LinkedIn has become the candidate database of choice for recruiters, Glassdoor has forced HR and recruiting leaders to acknowledge the importance of company reputation via aggregation of anonymous ratings, and Indeed has parlayed the power of jobs SEO/search into a dominant business model.
But the more things change, the more they stay the same. Those market positions/origins converge as each of those recruitment-marketing vendors has sought to monetize their business model.
Translation: LinkedIn, Glassdoor and Indeed all sell job postings as a primary driver of revenue. Some have found that embedding job postings in bundled offerings is the only way to fully monetize the features that made them famous (LinkedIn, Glassdoor), and one has fully redefined what a job posting is by owning candidate search and making you pay for preferred placement to access candidate attention (Indeed).
But each of the business models is reliant on and subject to one important behavioral trend: Candidates aren’t using job boards as a starting point for job search, they’re just typing the name of a company in a web browser (or conducting a search like “jobs in 30328”), and away they go.
That reality built Indeed into the powerhouse it is today. But there’s a new sheriff in town — Google for Jobs.
Google for Jobs can be described as a new search results feature when you use Google for search. The feature is simple: For searches with “clear intent” (e.g., “head of HR jobs in Chicago” or “entry-level jobs in Boise”), Google shows a formatted preview of job listings scraped from various sources under a generic tag, “jobs.”
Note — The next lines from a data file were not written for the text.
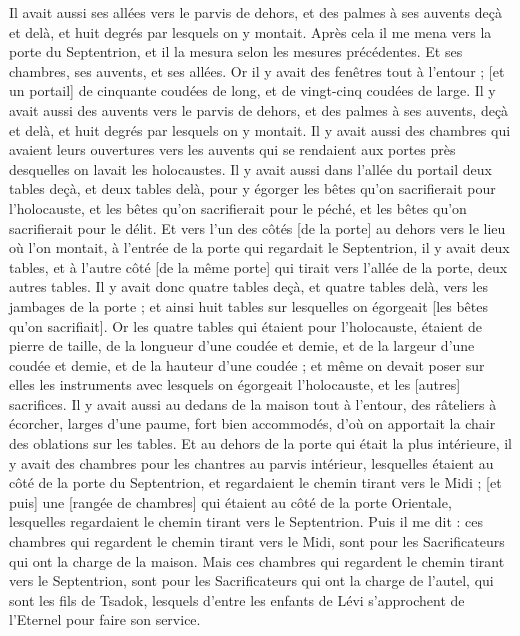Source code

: \begin{multicols}{2}
Il avait aussi ses allées vers le parvis de dehors, et des palmes à ses auvents deçà et delà, et huit degrés par lesquels on y montait.
Après cela il me mena vers la porte du Septentrion, et il la mesura selon les mesures précédentes.
Et ses chambres, ses auvents, et ses allées. Or il y avait des fenêtres tout à l'entour ; [et un portail] de cinquante coudées de long, et de vingt-cinq coudées de large.
Il y avait aussi des auvents vers le parvis de dehors, et des palmes à ses auvents, deçà et delà, et huit degrés par lesquels on y montait.
Il y avait aussi des chambres qui avaient leurs ouvertures vers les auvents qui se rendaient aux portes près desquelles on lavait les holocaustes.
Il y avait aussi dans l'allée du portail deux tables deçà, et deux tables delà, pour y égorger les bêtes qu'on sacrifierait pour l'holocauste, et les bêtes qu'on sacrifierait pour le péché, et les bêtes qu'on sacrifierait pour le délit.
Et vers l'un des côtés [de la porte] au dehors vers le lieu où l'on montait, à l'entrée de la porte qui regardait le Septentrion, il y avait deux tables, et à l'autre côté [de la même porte] qui tirait vers l'allée de la porte, deux autres tables.
Il y avait donc quatre tables deçà, et quatre tables delà, vers les jambages de la porte ; et ainsi huit tables sur lesquelles on égorgeait [les bêtes qu'on sacrifiait].
Or les quatre tables qui étaient pour l'holocauste, étaient de pierre de taille, de la longueur d'une coudée et demie, et de la largeur d'une coudée et demie, et de la hauteur d'une coudée ; et même on devait poser sur elles les instruments avec lesquels on égorgeait l'holocauste, et les [autres] sacrifices.
Il y avait aussi au dedans de la maison tout à l'entour, des râteliers à écorcher, larges d'une paume, fort bien accommodés, d'où on apportait la chair des oblations sur les tables.
Et au dehors de la porte qui était la plus intérieure, il y avait des chambres pour les chantres au parvis intérieur, lesquelles étaient au côté de la porte du Septentrion, et regardaient le chemin tirant vers le Midi ; [et puis] une [rangée de chambres] qui étaient au côté de la porte Orientale, lesquelles regardaient le chemin tirant vers le Septentrion.
Puis il me dit : ces chambres qui regardent le chemin tirant vers le Midi, sont pour les Sacrificateurs qui ont la charge de la maison.
Mais ces chambres qui regardent le chemin tirant vers le Septentrion, sont pour les Sacrificateurs qui ont la charge de l'autel, qui sont les fils de Tsadok, lesquels d'entre les enfants de Lévi s'approchent de l'Eternel pour faire son service.

\end{multicols}
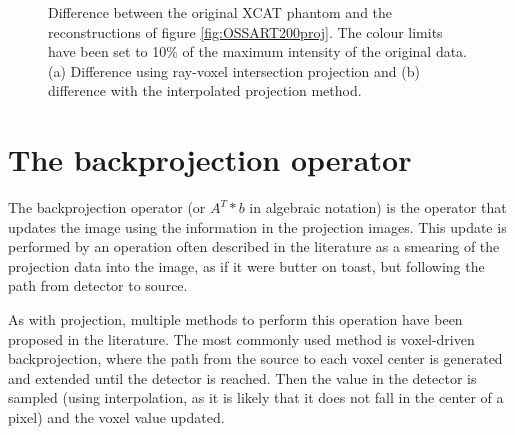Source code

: \begin{figure}
\centering
{}

\caption[Difference in reconstruction using different projection operators]{\label{fig:OSSART200projdiff} Difference between the original XCAT phantom and the reconstructions of figure \ref{fig:OSSART200proj}. The colour limits have been set to 10\% of the maximum intensity of the original data.  (a) Difference using ray-voxel intersection projection and (b) difference with the interpolated projection method.} 
\end{figure}



\FloatBarrier

\section{The backprojection operator}

The backprojection operator (or $A^T*b$ in algebraic notation) is the operator that updates the image using the information in the projection images. This update is performed by an operation often described in the literature as a smearing of the projection data into the image, as if it were butter on toast, but following the path from detector to source.

As with projection, multiple methods to perform this operation have been proposed in the literature. The most commonly used method is voxel-driven backprojection\cite{scherl2007fast}\cite{okitsu2010high}, where the path from the source to each voxel center is generated and extended until the detector is reached. Then the value in the detector is sampled (using interpolation, as it is likely that it does not fall in the center of a pixel) and the voxel value updated.
 
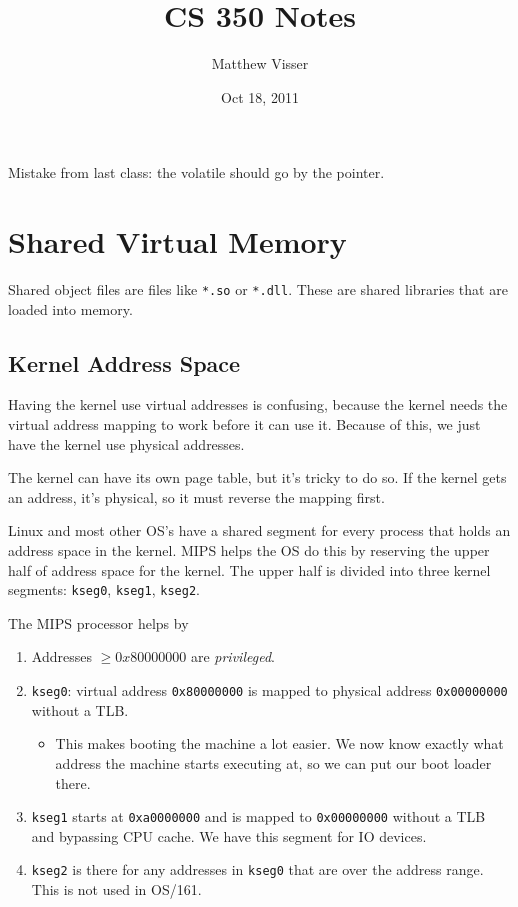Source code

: \documentclass[12pt]{article}
\begin{document}
\title{CS 350 Notes}
\author{Matthew Visser}
\date{Oct 18, 2011}
\maketitle

Mistake from last class: the volatile should go by the pointer.

\section{Shared Virtual Memory}

Shared object files are files like \texttt{*.so} or \texttt{*.dll}. These are
shared libraries that are loaded into memory.

\subsection{Kernel Address Space}

Having the kernel use virtual addresses is confusing, because the kernel needs
the virtual address mapping to work before it can use it. Because of this, we
just have the kernel use physical addresses.

The kernel can have its own page table, but it's tricky to do so. If the kernel
gets an address, it's physical, so it must reverse the mapping first.

Linux and most other OS's have a shared segment for every process that holds an
address space in the kernel. MIPS helps the OS do this by reserving the upper
half of address space for the kernel. The upper half is divided into three
kernel segments: \texttt{kseg0}, \texttt{kseg1}, \texttt{kseg2}.

The MIPS processor helps by
\begin{enumerate}
	\item Addresses $\ge 0x80000000$ are \emph{privileged}.
	\item \texttt{kseg0}: virtual address \texttt{0x80000000} is mapped to
		physical address \texttt{0x00000000} without a TLB.
		\begin{itemize}
			\item This makes booting the machine a lot easier. We now know
				exactly what address the machine starts executing at, so we can
				put our boot loader there.
		\end{itemize}
	\item \texttt{kseg1} starts at \texttt{0xa0000000} and is mapped to
		\texttt{0x00000000} without a TLB and bypassing CPU cache. We have this
		segment for IO devices.
	\item \texttt{kseg2} is there for any addresses in \texttt{kseg0} that are
		over the address range. This is not used in OS/161.
\end{enumerate}
\end{document}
Google for Jobs currently includes job postings from sources like LinkedIn, CareerBuilder and Glassdoor, but also job postings hosted on a company’s own website — if the bots like the formatting of your careers site.
Google for Jobs doesn’t include listings for Indeed. And that should make you blink as an HR/talent/recruiting leader.
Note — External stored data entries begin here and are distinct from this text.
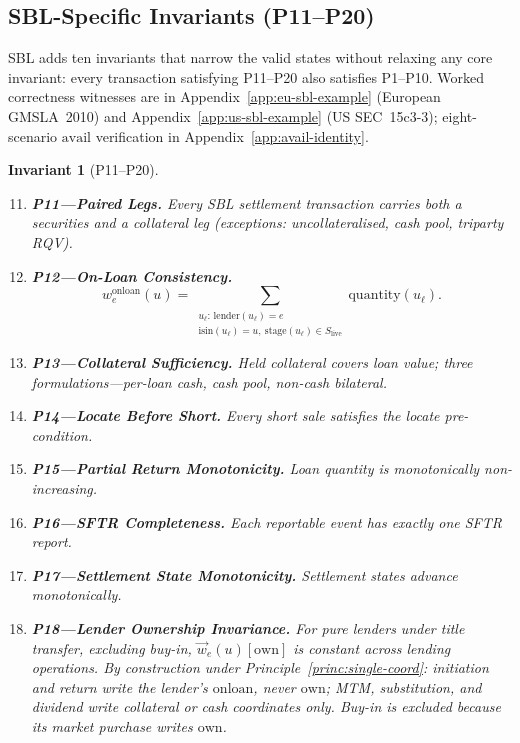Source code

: \documentclass[11pt,a4paper]{article}
\newtheorem{invariant}[definition]{Invariant}
\begin{document}
\subsection{SBL-Specific Invariants (P11--P20)}
\label{sec:sbl-invariants}

SBL adds ten invariants that narrow the valid states without relaxing any core invariant: every transaction satisfying P11--P20 also satisfies P1--P10. Worked correctness witnesses are in Appendix~\ref{app:eu-sbl-example} (European GMSLA~2010) and Appendix~\ref{app:us-sbl-example} (US SEC~15c3-3); eight-scenario $\mathrm{avail}$ verification in Appendix~\ref{app:avail-identity}.

\begin{invariant}[P11--P20]
\label{inv:P11}\label{inv:P20}
\begin{enumerate}\setcounter{enumi}{10}
\item \textbf{P11---Paired Legs.} Every SBL settlement transaction carries both a securities and a collateral leg (exceptions: uncollateralised, cash pool, triparty RQV).
\item \textbf{P12---On-Loan Consistency.}
\[ w^{\mathrm{onloan}}_e(u) = \sum_{\substack{u_\ell:\,\mathrm{lender}(u_\ell)=e\\ \mathrm{isin}(u_\ell)=u,\ \mathrm{stage}(u_\ell)\in S_{\mathrm{live}}}} \mathrm{quantity}(u_\ell). \]
\item \textbf{P13---Collateral Sufficiency.} Held collateral covers loan value; three formulations---per-loan cash, cash pool, non-cash bilateral.
\item \textbf{P14---Locate Before Short.} Every short sale satisfies the locate pre-condition.
\item \textbf{P15---Partial Return Monotonicity.} Loan quantity is monotonically non-increasing.
\item \textbf{P16---SFTR Completeness.} Each reportable event has exactly one SFTR report.
\item \textbf{P17---Settlement State Monotonicity.} Settlement states advance monotonically.
\item \textbf{P18---Lender Ownership Invariance.} For pure lenders under title transfer, excluding buy-in, $\vec{w}_e(u)[\mathrm{own}]$ is constant across lending operations. By construction under Principle~\ref{princ:single-coord}: initiation and return write the lender's $\mathrm{onloan}$, never $\mathrm{own}$; MTM, substitution, and dividend write collateral or cash coordinates only. Buy-in is excluded because its market purchase writes $\mathrm{own}$.

\end{enumerate}
\end{invariant}
\end{document}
The Google for Jobs search results serve to push organic listings at your company on Indeed, Glassdoor and other providers to what is known as “below the fold” status on their screen. That means candidates must scroll to find some of the results from the providers you currently pay to drive traffic to your jobs. That’s potentially a big problem.
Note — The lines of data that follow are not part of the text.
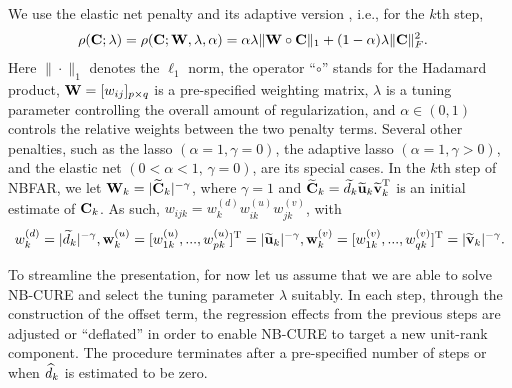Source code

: \documentclass[12pt]{article}
\def\trans{^{\rm T}}
\begin{document}
We use the elastic net penalty and its adaptive version \citep{zou2005,zou2009adaptive,mishra2017sequential}, i.e., for the $k$th step, 
\begin{align}
\rho(\C;\lambda) = \rho(\C;\W,\lambda,\alpha)& =\alpha\lambda\|\W\circ\C\|_1 + (1-\alpha)\lambda\|\C\|_F^2. \label{sec2:eq:enet} %
\end{align}
Here $\|\cdot\|_1$ denotes the $\ell_1$ norm, the operator ``$\circ$'' stands for the Hadamard product, ${\bf W}=[w_{ij}]_{p\times q}$ is a pre-specified weighting matrix, $\lambda$ is a tuning parameter controlling the overall amount of regularization, and $\alpha \in (0,1)$ controls the relative weights between the two penalty terms.  {%
Several other penalties, such as the lasso $(\alpha = 1, \gamma = 0)$, the adaptive lasso $(\alpha = 1,  \gamma > 0)$, and the elastic net $(0 < \alpha < 1,\, \gamma = 0)$, are its special cases. }
In the $k$th step of NBFAR, we let ${\bf W}_k = |\widetilde{{\bf C}}_k|^{-\gamma}$, where $\gamma =1$ and $\widetilde{\C}_k= \widetilde{d}_k\widetilde{\bu}_k\widetilde{\bv}_k\trans$ is an initial estimate of ${\bf C}_k$. As such, $w_{ijk} = w_k^{(d)} w_{ik}^{(u)} w_{jk}^{(v)}$, with
\begin{align}
w_k^{(d)} = |\widetilde{d}_k|^{-\gamma},
\bw_k^{(u)} = [w_{1k}^{(u)},..., w_{pk}^{(u)}]\trans= |\widetilde{\bu}_k|^{-\gamma},
\bw_k^{(v)} = [w_{1k}^{(v)},..., w_{qk}^{(v)}]\trans= |\widetilde{\bv}_k|^{-\gamma}. \label{sec2:weights}
\end{align}




To streamline the presentation, for now let us assume that we are able to solve NB-CURE and select the tuning parameter $\lambda$ suitably. 
In each step, through the construction of the offset term, the regression effects from the previous steps are adjusted or ``deflated'' in order to enable NB-CURE  to target  a new unit-rank component.  The procedure terminates after a pre-specified number of steps or when $\widehat{d}_k$ is estimated to be zero. 
\end{document}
What’s an HR/recruiting leader to do? Here’s my advice to avoid waking up one day and finding the recruitment marketing world has passed you by in the Google for Jobs era:
The naysayers will tell you Google’s had a lot of failed experiments — Google Wave and Google Plus among them — and they’re right.
Candidate behavior toward job search suggests that those expecting Google for Jobs to have zero impact are misguided at best. Keep your eye on the performance of postings you currently pay for and adjust accordingly for best results.